◆ DATA SHOWN
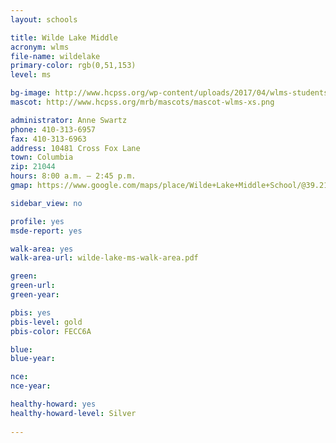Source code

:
 ```yaml
---
layout: schools

title: Wilde Lake Middle
acronym: wlms
file-name: wildelake
primary-color: rgb(0,51,153)
level: ms

bg-image: http://www.hcpss.org/wp-content/uploads/2017/04/wlms-students-science-class.jpg
mascot: http://www.hcpss.org/mrb/mascots/mascot-wlms-xs.png

administrator: Anne Swartz
phone: 410-313-6957
fax: 410-313-6963
address: 10481 Cross Fox Lane
town: Columbia
zip: 21044
hours: 8:00 a.m. – 2:45 p.m.
gmap: https://www.google.com/maps/place/Wilde+Lake+Middle+School/@39.217985,-76.8786983,17z/data=!3m1!4b1!4m2!3m1!1s0x89b7df7438f39bad:0x54be4cbc7eb841bb?hl=en

sidebar_view: no

profile: yes
msde-report: yes

walk-area: yes
walk-area-url: wilde-lake-ms-walk-area.pdf

green:
green-url:
green-year:

pbis: yes
pbis-level: gold
pbis-color: FECC6A

blue: 
blue-year:

nce:
nce-year:

healthy-howard: yes
healthy-howard-level: Silver
 
---
```

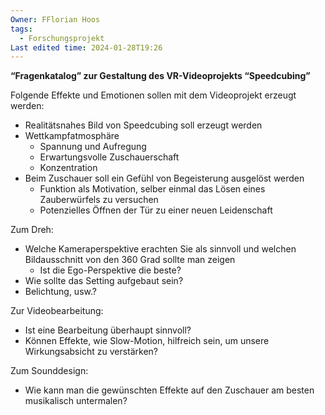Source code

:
 ```yaml
---
Owner: FFlorian Hoos
tags:
  - Forschungsprojekt
Last edited time: 2024-01-28T19:26
---
```

**“Fragenkatalog” zur Gestaltung des VR-Videoprojekts “Speedcubing”**

Folgende Effekte und Emotionen sollen mit dem Videoprojekt erzeugt werden:

- Realitätsnahes Bild von Speedcubing soll erzeugt werden
- Wettkampfatmosphäre
    - Spannung und Aufregung
    - Erwartungsvolle Zuschauerschaft
    - Konzentration
- Beim Zuschauer soll ein Gefühl von Begeisterung ausgelöst werden
    - Funktion als Motivation, selber einmal das Lösen eines Zauberwürfels zu versuchen
    - Potenzielles Öffnen der Tür zu einer neuen Leidenschaft

Zum Dreh:

- Welche Kameraperspektive erachten Sie als sinnvoll und welchen Bildausschnitt von den 360 Grad sollte man zeigen
    - Ist die Ego-Perspektive die beste?
- Wie sollte das Setting aufgebaut sein?
- Belichtung, usw.?

Zur Videobearbeitung:

- Ist eine Bearbeitung überhaupt sinnvoll?
- Können Effekte, wie Slow-Motion, hilfreich sein, um unsere Wirkungsabsicht zu verstärken?

Zum Sounddesign:

- Wie kann man die gewünschten Effekte auf den Zuschauer am besten musikalisch untermalen?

◆ TASK STATEMENT
Where the line containing "- Erwartungsvolle Zuschauerschaft" appears in the data above, begin there and reproduce every line to the end exactly; include nothing else.

◆ ANSWER AREA
    - Erwartungsvolle Zuschauerschaft
    - Konzentration
- Beim Zuschauer soll ein Gefühl von Begeisterung ausgelöst werden
    - Funktion als Motivation, selber einmal das Lösen eines Zauberwürfels zu versuchen
    - Potenzielles Öffnen der Tür zu einer neuen Leidenschaft

Zum Dreh:

- Welche Kameraperspektive erachten Sie als sinnvoll und welchen Bildausschnitt von den 360 Grad sollte man zeigen
    - Ist die Ego-Perspektive die beste?
- Wie sollte das Setting aufgebaut sein?
- Belichtung, usw.?

Zur Videobearbeitung:

- Ist eine Bearbeitung überhaupt sinnvoll?
- Können Effekte, wie Slow-Motion, hilfreich sein, um unsere Wirkungsabsicht zu verstärken?

Zum Sounddesign:

- Wie kann man die gewünschten Effekte auf den Zuschauer am besten musikalisch untermalen?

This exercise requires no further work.